Nurse Joanie handed Brian a blue paper gown. "Put this on and lie on the examining table."

"Can't you give me a break, Mom?" Brian pleaded. "I already have three brats I can't take care of! And Justin has three, too! Six kids in my loft! I lost my job because I can't work because I either have a truckload of kids to take care of or I'm so fat I can't sit behind a desk! I haven't seen my dick in four fucking years! When I fuck Justin or any other guy I have to feel around down there and hope for the best!"

"Don't be crude, Brian!" sighed Nurse Joanie. "These babies are gifts from God!"

"No they aren't!" Brian blasted. "They're gifts from Mayor Stockwell's Family Friendly Pittsburgh Program! One of his mad scientists put something in a free batch of E at Babylon a few years ago and ever since all the gay men in town have been pregnant constantly!"

"That's only a silly rumor," said Nurse Joanie. "It has nothing to do with science! It's a miracle."

"Miracle, schmiracle!" Brian cried. I mean it. He really cried. Like with tears and everything. Because he was tired of being pregnant. And tired of Justin being pregnant. Not that he didn't love little Brianna, little Justine, little Brian Jr., little Justin Jr., little Jacklyn, and little Craig. Because he did. But enough was enough!

The doctor came in and shoved his hands under the blue paper gown, feeling Brian's pelvis. "How are you feeling, dear?" asked Doctor Bob.

"How do you think I'm feeling?" Brian replied. "Like shit! What the fuck do you think?"

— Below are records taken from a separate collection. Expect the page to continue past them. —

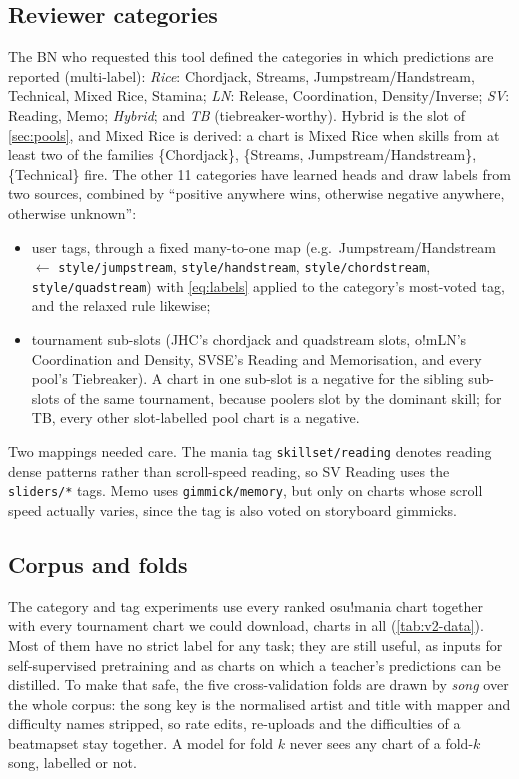 \documentclass[10pt,twocolumn]{article}
\newcommand{\utag}[1]{\texttt{\small #1}}
\begin{document}
\subsection{Reviewer categories}\label{sec:categories}
The BN who requested this tool defined the categories in which predictions are reported (multi-label): \emph{Rice}: Chordjack, Streams, Jumpstream/Handstream, Technical, Mixed Rice, Stamina; \emph{LN}: Release, Coordination, Density/Inverse; \emph{SV}: Reading, Memo; \emph{Hybrid}; and \emph{TB} (tiebreaker-worthy). Hybrid is the slot of \cref{sec:pools}, and Mixed Rice is derived: a chart is Mixed Rice when skills from at least two of the families \{Chordjack\}, \{Streams, Jumpstream/Handstream\}, \{Technical\} fire. The other 11 categories have learned heads and draw labels from two sources, combined by ``positive anywhere wins, otherwise negative anywhere, otherwise unknown'':
\begin{itemize}\setlength\itemsep{1pt}
\item user tags, through a fixed many-to-one map (e.g.\ Jumpstream/Handstream $\leftarrow$ \utag{style/jumpstream}, \utag{style/handstream}, \utag{style/chordstream}, \utag{style/quadstream}) with \cref{eq:labels} applied to the category's most-voted tag, and the relaxed rule likewise;
\item tournament sub-slots (JHC's chordjack and quadstream slots, o!mLN's Coordination and Density, SVSE's Reading and Memorisation, and every pool's Tiebreaker). A chart in one sub-slot is a negative for the sibling sub-slots of the same tournament, because poolers slot by the dominant skill; for TB, every other slot-labelled pool chart is a negative.
\end{itemize}
Two mappings needed care. The mania tag \utag{skillset/reading} denotes reading dense patterns rather than scroll-speed reading, so SV Reading uses the \utag{sliders/*} tags. Memo uses \utag{gimmick/memory}, but only on charts whose scroll speed actually varies, since the tag is also voted on storyboard gimmicks.

\subsection{Corpus and folds}\label{sec:corpus}
The category and tag experiments use every ranked osu!mania chart together with every tournament chart we could download, \nCharts{} charts in all (\cref{tab:v2-data}). Most of them have no strict label for any task; they are still useful, as inputs for self-supervised pretraining and as charts on which a teacher's predictions can be distilled. To make that safe, the five cross-validation folds are drawn by \emph{song} over the whole corpus: the song key is the normalised artist and title with mapper and difficulty names stripped, so rate edits, re-uploads and the difficulties of a beatmapset stay together. A model for fold $k$ never sees any chart of a fold-$k$ song, labelled or not.
\end{document}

"Fine, fine!" said the clueless Doctor Bob. "And how is your pretty little partner?"

"Puking his guts out 24 hours a day," said Brian. "Doc, please! There's gotta be a way to stop all these babies! We've tried everything -- and they just keep coming!"

"Fine, fine!" said Doctor Bob. He patted Brian on his large belly. Brian was strong and healthy. He made a perfect mother! "Everything's coming along just fine! Next!"

Brian hoisted himself off the table and got dressed. The baby kicked vigorously. "Yeah, you shut the fuck up, too! Or else I'll name you after your horrible grandmother! That'll serve you right!"

The baby immediately stopped kicking. Nurse Joanie could scare the hell out of anyone.


End file.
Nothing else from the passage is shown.